Alley Valkyrie was livid.
Occupy Eugene had come onto her turf, set up camp, and now it looked like it was going to cost her money. This was back in October. Occupy Eugene had been in the Park Blocks for six days. On day number eight, Saturday Market was planning on using that same space. She stood up on our stage, tearing into us for our idiocy. How could we protest Wall Street by Occupying the space used by a weekly marketplace? I watched her up there, silhouetted by a streetlight, her chin jutted forward as she lashed us for our transgression. I thought, “She is really angry.”
This isn’t really a story about Alley Valkyrie. It’s more a story about Alley’s stomping grounds: Downtown Eugene. While I tell the story, Alley will transform. The first time I saw her, she was spitting mad and ripping Occupy Eugene a new one. Before the cops closed our camp at Washington-Jefferson, Alley had become one of the faces of Occupy Eugene.

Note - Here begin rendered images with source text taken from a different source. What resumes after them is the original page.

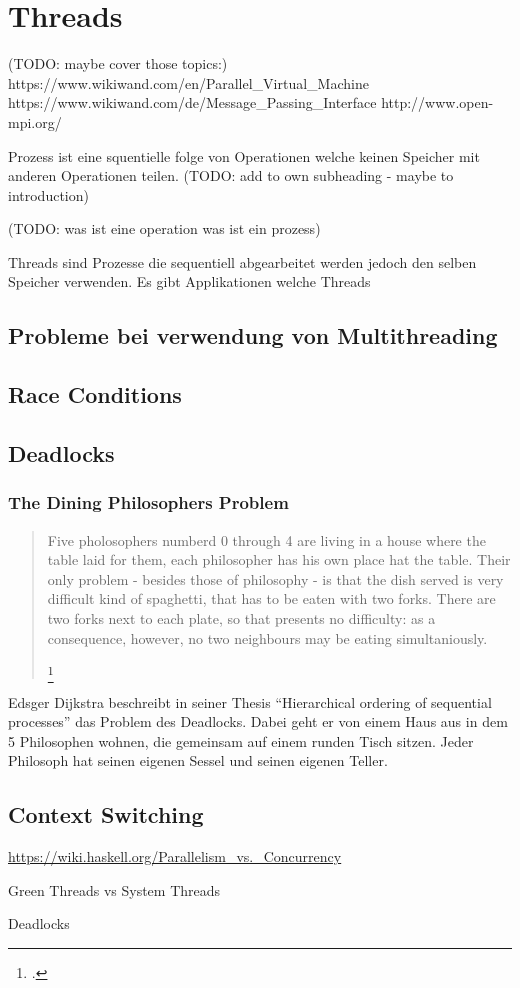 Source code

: \section{Threads}
\label{section: Threads}


(TODO: maybe cover those topics:)
https://www.wikiwand.com/en/Parallel_Virtual_Machine
https://www.wikiwand.com/de/Message_Passing_Interface
http://www.open-mpi.org/



Prozess ist eine squentielle folge von Operationen welche keinen Speicher mit anderen Operationen teilen. (TODO: add to own subheading - maybe to introduction)


(TODO: was ist eine operation was ist ein prozess)

Threads sind Prozesse die sequentiell abgearbeitet werden jedoch den selben Speicher verwenden. \cite[p. 2]{Lee06} Es gibt Applikationen welche Threads








\subsection{Probleme bei verwendung von Multithreading}

\subsection{Race Conditions}

\subsection{Deadlocks}

\subsubsection{The Dining Philosophers Problem}

\blockquote[{\footcite[S. 21]{dij71}}]{
	Five pholosophers numberd 0 through 4 are living in a house where the table laid for them, each philosopher has his own place hat the table. Their only problem - besides those of philosophy - is that the dish served is very difficult kind of spaghetti, that has to be eaten with two forks. There are two forks next to each plate, so that presents no difficulty: as a consequence, however, no two neighbours may be eating simultaniously.
} 


Edsger Dijkstra beschreibt in seiner Thesis ``Hierarchical ordering of sequential processes'' das Problem des Deadlocks. Dabei geht er von einem Haus aus in dem 5 Philosophen wohnen, die gemeinsam auf einem runden Tisch sitzen. Jeder Philosoph hat seinen eigenen Sessel und seinen eigenen Teller. 



\cite[p. 21]{dij71}




\subsection{Context Switching}



\url{https://wiki.haskell.org/Parallelism_vs._Concurrency}

Green Threads vs System Threads

Deadlocks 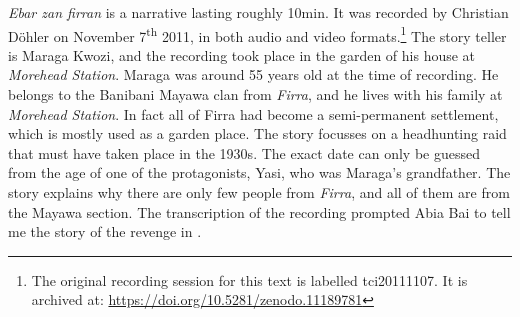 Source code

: \textit{Ebar zan firran} is a narrative lasting roughly 10min. It was recorded by Christian Döhler on November 7\textsuperscript{th} 2011, in both audio and video formats.\footnote{The original recording session for this text is labelled tci20111107. It is archived at: \href{https://doi.org/10.5281/zenodo.11189781}{https://doi.org/10.5281/zenodo.11189781}} The story teller is Maraga Kwozi, and the recording took place in the garden of his house at \textit{Morehead Station}. 
Maraga was around 55 years old at the time of recording. He belongs to the Banibani Mayawa clan from \textit{Firra}, and he lives with his family at \textit{Morehead Station}. In fact all of Firra had become a semi-permanent settlement, which is mostly used as a garden place.
The story focusses on a headhunting raid that must have taken place in the 1930s. The exact date can only be guessed from the age of one of the protagonists, Yasi, who was Maraga's grandfather. The story explains why there are only few people from \textit{Firra}, and all of them are from the Mayawa section. The transcription of the recording prompted Abia Bai to tell me the story of the revenge in . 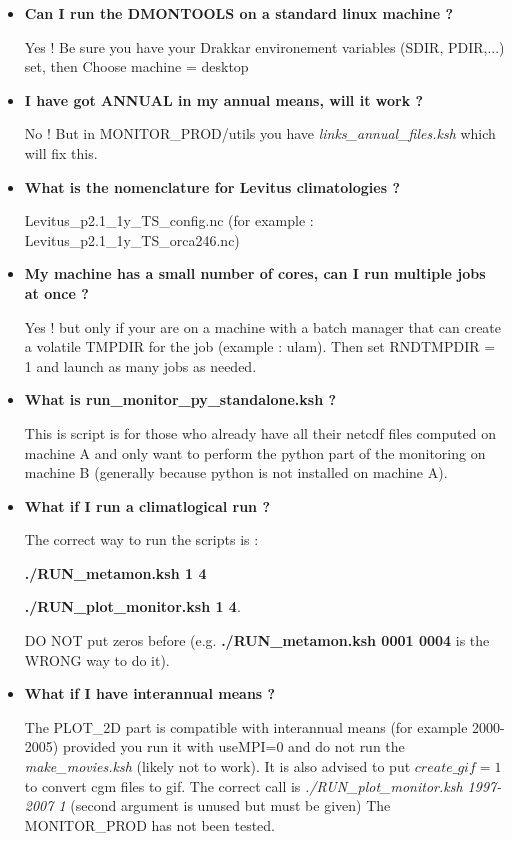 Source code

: \documentclass[a4paper,11pt]{article}
\begin{document}
\begin{itemize}
\item \textbf{Can I run the DMONTOOLS on a standard linux machine ?}

Yes ! Be sure you have your Drakkar environement variables (SDIR, PDIR,...) set, then Choose machine = desktop

\item \textbf{I have got ANNUAL in my annual means, will it work ?}

No ! But in MONITOR\_PROD/utils you have \textit{links\_annual\_files.ksh} which will fix this.

\item \textbf{What is the nomenclature for Levitus climatologies ?}

Levitus\_p2.1\_1y\_TS\_config.nc (for example : Levitus\_p2.1\_1y\_TS\_orca246.nc)

\item \textbf{My machine has a small number of cores, can I run multiple jobs at once ?}

Yes ! but only if your are on a machine with a batch manager that can create a volatile TMPDIR for the job
(example : ulam). Then set RNDTMPDIR = 1 and launch as many jobs as needed. 

\item \textbf{What is run\_monitor\_py\_standalone.ksh ?}

This is script is for those who already have all their netcdf files computed on machine A and only want to
perform the python part of the monitoring on machine B (generally because python is not installed on machine A).

\item \textbf{What if I run a climatlogical run ?}

The correct way to run the scripts is :

\textbf{./RUN\_meta\-mon.ksh 1 4} 

\textbf{./RUN\_plot\_moni\-tor.ksh 1 4}.

DO NOT put zeros before (e.g. \textbf{./RUN\_metamon.ksh 0001 0004} is the WRONG way to do it).

\item \textbf{What if I have interannual means ?}

The PLOT\_2D part is compatible with interannual means (for example 2000-2005) provided
you run it with useMPI=0 and do not run the \textit{make\_movies.ksh} (likely not to work).
It is also advised to put $create\_gif = 1$ to convert cgm files to gif.
The correct call is \textit{./RUN\_plot\_monitor.ksh 1997-2007 1} (second argument is unused but must be given)
The MONITOR\_PROD has not been tested.


\end{itemize}
\end{document}
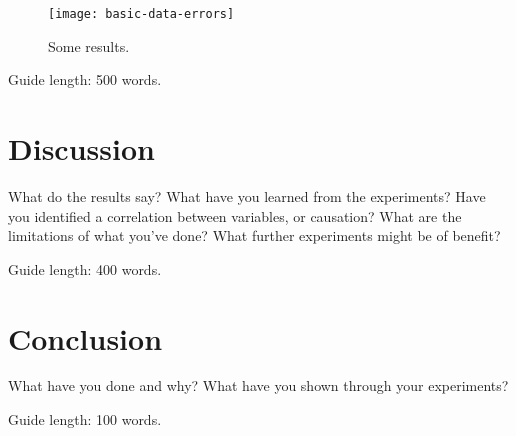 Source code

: \documentclass{csfourzero}
\begin{document}
\begin{figure}
\centerline{\texttt{[image: basic-data-errors]}}
\caption{Some results.}\label{fig:data}
\end{figure}

Guide length: 500 words.

\section{Discussion}
\label{sec:discuss}

What do the results say? What have you learned from the
experiments? Have you identified a correlation between variables, or
causation? What are the limitations of what you've done? What further
experiments might be of benefit?

Guide length: 400 words.

\section{Conclusion}
\label{sec:conc}

What have you done and why? What have you shown through your
experiments?

Guide length: 100 words.


\end{document}
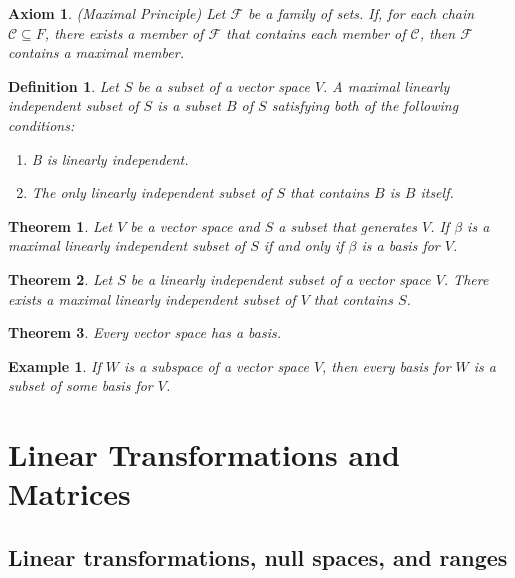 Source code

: \documentclass[a4paper]{article}
\newtheorem{mytheorem}{Theorem}
\newtheorem{example}{Example}
\newtheorem{axiom}{Axiom}
\newtheorem{mydef}{Definition}
\numberwithin{mytheorem}{section}
\numberwithin{mydef}{section}
\numberwithin{example}{section}
\begin{document}
\begin{axiom} (Maximal Principle) Let $\mathcal{F}$ be a family of sets. If, for each chain $\mathcal{C} \subseteq F$, there exists a member of $\mathcal{F}$ that contains each member of $\mathcal{C}$, then $\mathcal{F}$ contains a maximal member.
\end{axiom}

\begin{mydef} Let $S$ be a subset of a vector space $V$. A maximal linearly independent subset of $S$ is a subset $B$ of $S$ satisfying both of the following conditions:
\begin{enumerate}
\item B is linearly independent.
\item The only linearly independent subset of $S$ that contains $B$ is $B$ itself.
\end{enumerate}
\end{mydef}

\begin{mytheorem} Let $V$ be a vector space and $S$ a subset that generates $V$. If $\beta$ is a maximal linearly independent subset of $S$ if and only if $\beta$ is a basis for $V$.
\end{mytheorem}

\begin{mytheorem} Let $S$ be a linearly independent subset of a vector space $V$. There exists a maximal linearly independent subset of $V$ that contains $S$.
\end{mytheorem}

\begin{mytheorem} Every vector space has a basis.
\end{mytheorem}

\begin{example} If $W$ is a subspace of a vector space $V$, then every basis for $W$ is a subset of some basis for $V$.
\end{example}


\section{Linear Transformations and Matrices}

\subsection{Linear transformations, null spaces, and ranges}
\end{document}
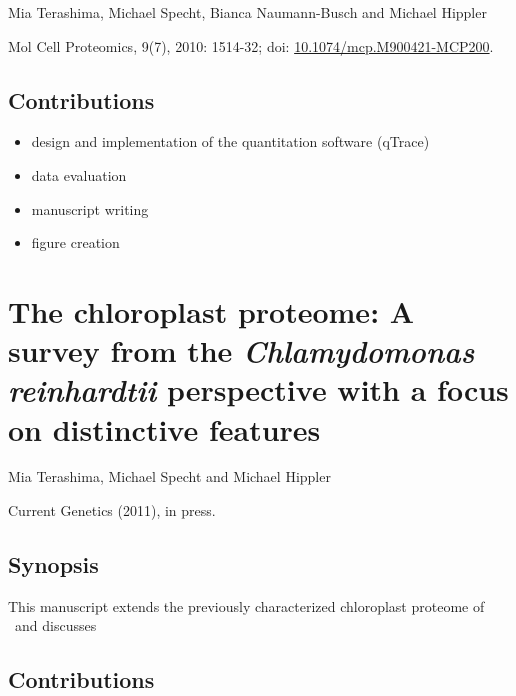 Mia Terashima, Michael Specht, Bianca Naumann-Busch and Michael Hippler

Mol Cell Proteomics, 9(7), 2010: 1514-32; doi: \href{http://dx.doi.org/10.1074/mcp.M900421-MCP200}{10.1074/mcp.M900421-MCP200}.

\subsection*{Contributions}

\begin{itemize}
\item design and implementation of the quantitation software (qTrace)
\item data evaluation
\item manuscript writing
\item figure creation
\end{itemize}

{}

\cleardoublepage
\section{The chloroplast proteome: A survey from the {\em Chlamydomonas reinhardtii} perspective with a focus on distinctive features}

Mia Terashima, Michael Specht and Michael Hippler

Current Genetics (2011), in press.

\subsection*{Synopsis}

This manuscript extends the previously characterized chloroplast proteome
of \cre~and discusses 
\subsection*{Contributions}

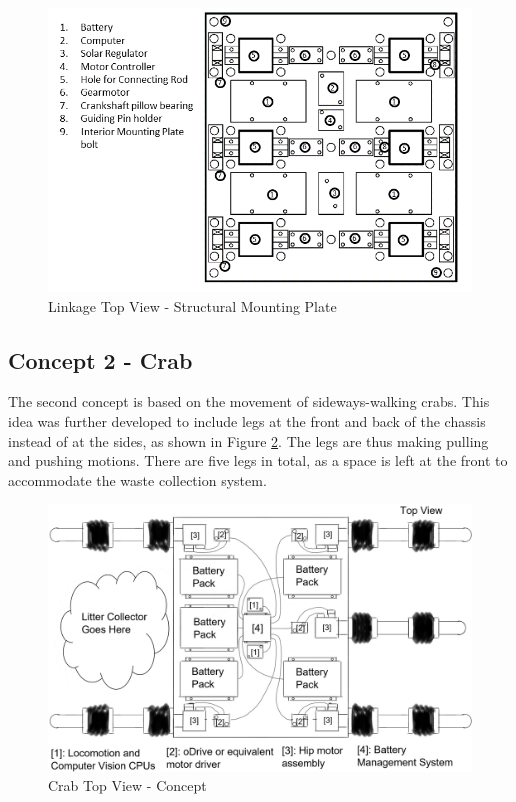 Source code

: \begin{figure}[H]
    \centering
    \includegraphics[width=\textwidth]{img/C1/MountingPlate.png}
    \caption{Linkage Top View - Structural Mounting Plate}
    \label{fig:concept1_MountingPlate}
\end{figure}



\subsection{Concept 2 - Crab} \label{subsec:crab}

The second concept is based on the movement of sideways-walking crabs. This idea was further developed to include legs at the front and back of the chassis instead of at the sides, as shown in Figure \ref{fig:crab_top}. The legs are thus making pulling and pushing motions. There are five legs in total, as a space is left at the front to accommodate the waste collection system. 

\begin{figure}[H]
    \centering
    \includegraphics[width=\textwidth]{3_DesignConcepts/img/Crab/crab_top_view.png}
    \caption{Crab Top View - Concept}
    \label{fig:crab_top}
\end{figure}

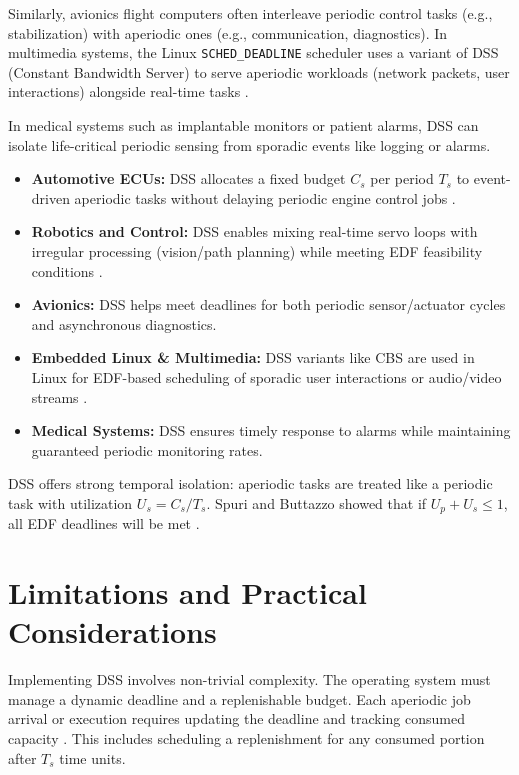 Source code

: \documentclass[conference]{IEEEtran}
\begin{document}
Similarly, avionics flight computers often interleave periodic control tasks (e.g., stabilization) with aperiodic ones (e.g., communication, diagnostics). In multimedia systems, the Linux \texttt{SCHED\_DEADLINE} scheduler uses a variant of DSS (Constant Bandwidth Server) to serve aperiodic workloads (network packets, user interactions) alongside real-time tasks \cite{cpen432}.

In medical systems such as implantable monitors or patient alarms, DSS can isolate life-critical periodic sensing from sporadic events like logging or alarms.

\begin{itemize}
    \item \textbf{Automotive ECUs:} DSS allocates a fixed budget $C_s$ per period $T_s$ to event-driven aperiodic tasks without delaying periodic engine control jobs \cite{diva2020ecu}.
    \item \textbf{Robotics and Control:} DSS enables mixing real-time servo loops with irregular processing (vision/path planning) while meeting EDF feasibility conditions \cite{cpen432}.
    \item \textbf{Avionics:} DSS helps meet deadlines for both periodic sensor/actuator cycles and asynchronous diagnostics.
    \item \textbf{Embedded Linux \& Multimedia:} DSS variants like CBS are used in Linux for EDF-based scheduling of sporadic user interactions or audio/video streams \cite{cpen432}.
    \item \textbf{Medical Systems:} DSS ensures timely response to alarms while maintaining guaranteed periodic monitoring rates.
\end{itemize}

DSS offers strong temporal isolation: aperiodic tasks are treated like a periodic task with utilization $U_s = C_s / T_s$. Spuri and Buttazzo showed that if $U_p + U_s \leq 1$, all EDF deadlines will be met \cite{spuri1994efficient, buttazzo2011hard}.

\section{Limitations and Practical Considerations}

Implementing DSS involves non-trivial complexity. The operating system must manage a dynamic deadline and a replenishable budget. Each aperiodic job arrival or execution requires updating the deadline and tracking consumed capacity \cite{cpen432}. This includes scheduling a replenishment for any consumed portion after $T_s$ time units.
\end{document}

Eugene is ranked 149th out of the 275 U.S. cities with populations over 100,000. That puts us smack dab in the center of the pack.. The majority of cities in the United States are about Eugene’s size. We come from a state that’s 24th in household Income. Statistically, we are very vanilla. There are lots of cities just like us. That means there are lots of downtowns just like Downtown Eugene. Chances are good, in each of those downtowns, there is at least one person like Alley Valkyrie.
Alley was angry that night on our General Assembly stage. She was angry before Occupy showed up. Alley was angry before Occupy made angry cool. All Summer long, Alley had been dueling with the Eugene Police Department over Downtown. When Occupy moved in, it only made sense that eventually she would join up.
That has to be what the EPD expected. As the police watched Occupy sprout right in the middle of Alley’s beat. They knew that the two of us, Alley and Occupy, were meant for each other. Occupy swept across the nation last fall. You have to know that different offices within Homeland Security were given the job of figuring out who, in the movement, to watch. In that first week, while Alley was ripping us a new one, I’m sure she was already listed by Homeland Security as one of us.
In essence, Occupy joined Alley. For a while, Occupy Occupied Alley. When the cops shut down the camp just before Christmas, Occupy was in the headlines and the editorial pages. Alley was in those stories. People mentioned Alley in letters to the editor. Whatever Alley did, Occupy was doing it through her.
This is a story about Downtown Eugene in the middle of the Occupy Spring. I can’t tell that story without Alley. I also have to give a nod to the Eugene Police Department, and Downtown Neighborhood Association, the lingering threads of the Street Family Alliance, and Occupy Eugene.
Most of the Downtown players were assembled before Occupy Wall Street was even mentioned in Adbusters. For everybody but Occupy, this story began last July. It began at the end of a Homelessness Roundtable at the Eugene Public Library. Until that moment Alley had been just another local merchant. She was a familiar face Downtown, but one of many.
At the public comment section of the roundtable, Alley stepped up. “Why?” she asked. Her question was aimed at Sgt. Fitzpatrick of the EPD. “Why don’t you hassle me, the same way you hassle the street kids downtown? Why don’t I get ticketed for riding my bike on the sidewalk, the same way street kids do? Why don’t I get trespassing citations for leaning against a wall? Homeless people in Downtown can get arrested for leaning against a wall. Why not me?”
It was Alley and the Police Sargent. When she was done, the room erupted in applause.
Alley was no longer unknown. The EPD knew her and pretty soon, so would Homeland Security. Without even knowing it, Alley had joined Occupy.